### [Aim of the exercise]
Everything from the line with "linear algebra and" through the final line below should be copied out exactly, and nothing else should appear.

### [Given data]

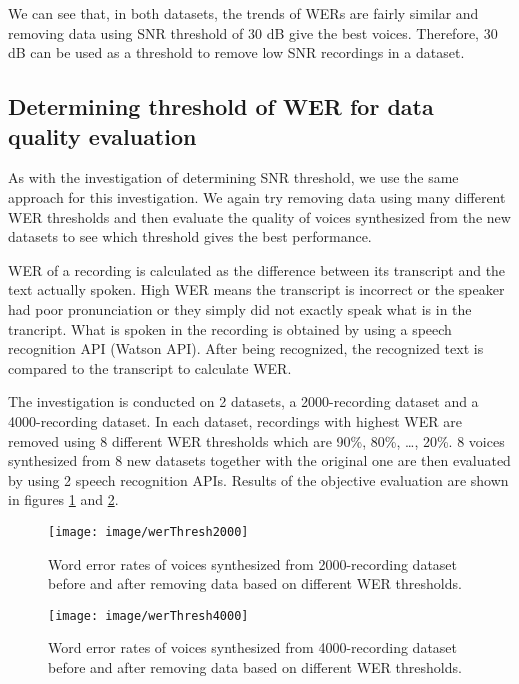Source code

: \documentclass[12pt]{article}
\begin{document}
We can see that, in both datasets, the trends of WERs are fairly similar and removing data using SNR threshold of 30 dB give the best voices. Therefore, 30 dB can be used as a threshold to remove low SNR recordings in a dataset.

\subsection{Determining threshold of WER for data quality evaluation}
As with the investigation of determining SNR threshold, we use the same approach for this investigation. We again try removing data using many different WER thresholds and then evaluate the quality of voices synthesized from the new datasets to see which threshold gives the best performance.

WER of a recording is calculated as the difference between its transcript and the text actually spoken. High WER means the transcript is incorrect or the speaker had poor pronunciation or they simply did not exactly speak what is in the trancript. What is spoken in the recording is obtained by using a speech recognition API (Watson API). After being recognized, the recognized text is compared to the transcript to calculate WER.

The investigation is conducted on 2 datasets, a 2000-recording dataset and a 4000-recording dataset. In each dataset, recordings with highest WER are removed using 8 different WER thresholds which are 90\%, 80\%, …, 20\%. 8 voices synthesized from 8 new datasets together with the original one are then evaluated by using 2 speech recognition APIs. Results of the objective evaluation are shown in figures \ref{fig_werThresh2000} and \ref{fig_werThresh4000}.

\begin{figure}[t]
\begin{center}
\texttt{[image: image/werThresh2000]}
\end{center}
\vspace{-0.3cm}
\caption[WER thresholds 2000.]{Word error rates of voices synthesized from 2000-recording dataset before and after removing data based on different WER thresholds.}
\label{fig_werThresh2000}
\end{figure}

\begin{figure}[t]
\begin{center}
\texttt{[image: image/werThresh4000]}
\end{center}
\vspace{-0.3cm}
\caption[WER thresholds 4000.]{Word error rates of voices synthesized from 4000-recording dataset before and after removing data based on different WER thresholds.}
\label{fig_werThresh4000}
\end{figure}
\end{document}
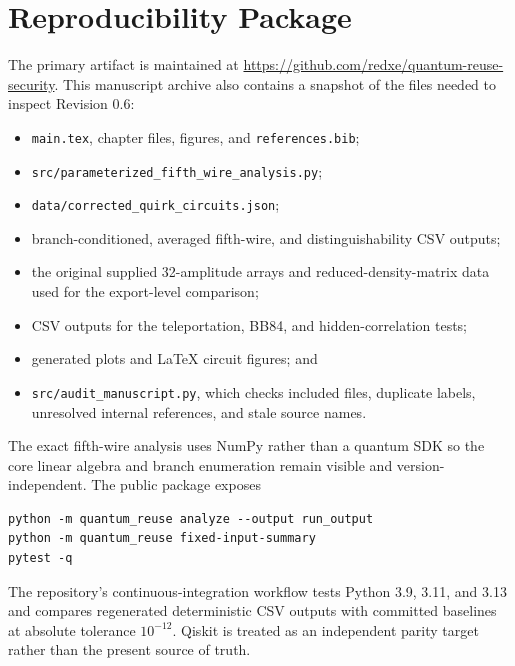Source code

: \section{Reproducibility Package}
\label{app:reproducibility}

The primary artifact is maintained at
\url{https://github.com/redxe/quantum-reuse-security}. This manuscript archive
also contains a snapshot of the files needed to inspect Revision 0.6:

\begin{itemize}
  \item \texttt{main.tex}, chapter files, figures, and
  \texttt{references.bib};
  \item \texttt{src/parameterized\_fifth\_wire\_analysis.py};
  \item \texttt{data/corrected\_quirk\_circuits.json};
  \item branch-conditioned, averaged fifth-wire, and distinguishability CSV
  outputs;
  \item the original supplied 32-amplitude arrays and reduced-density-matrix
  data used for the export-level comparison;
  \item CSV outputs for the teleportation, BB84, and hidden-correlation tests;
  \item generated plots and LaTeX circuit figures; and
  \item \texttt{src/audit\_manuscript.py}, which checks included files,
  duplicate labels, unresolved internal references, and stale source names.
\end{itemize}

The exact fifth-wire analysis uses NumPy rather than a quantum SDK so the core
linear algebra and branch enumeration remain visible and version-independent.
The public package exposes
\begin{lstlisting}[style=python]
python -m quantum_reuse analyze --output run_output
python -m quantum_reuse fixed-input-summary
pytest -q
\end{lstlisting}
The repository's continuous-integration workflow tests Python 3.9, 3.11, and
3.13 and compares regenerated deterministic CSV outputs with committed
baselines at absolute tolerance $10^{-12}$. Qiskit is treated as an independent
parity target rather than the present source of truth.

### [Output for this task]
linear algebra and branch enumeration remain visible and version-independent.
The public package exposes
\begin{lstlisting}[style=python]
python -m quantum_reuse analyze --output run_output
python -m quantum_reuse fixed-input-summary
pytest -q
\end{lstlisting}
The repository's continuous-integration workflow tests Python 3.9, 3.11, and
3.13 and compares regenerated deterministic CSV outputs with committed
baselines at absolute tolerance $10^{-12}$. Qiskit is treated as an independent
parity target rather than the present source of truth.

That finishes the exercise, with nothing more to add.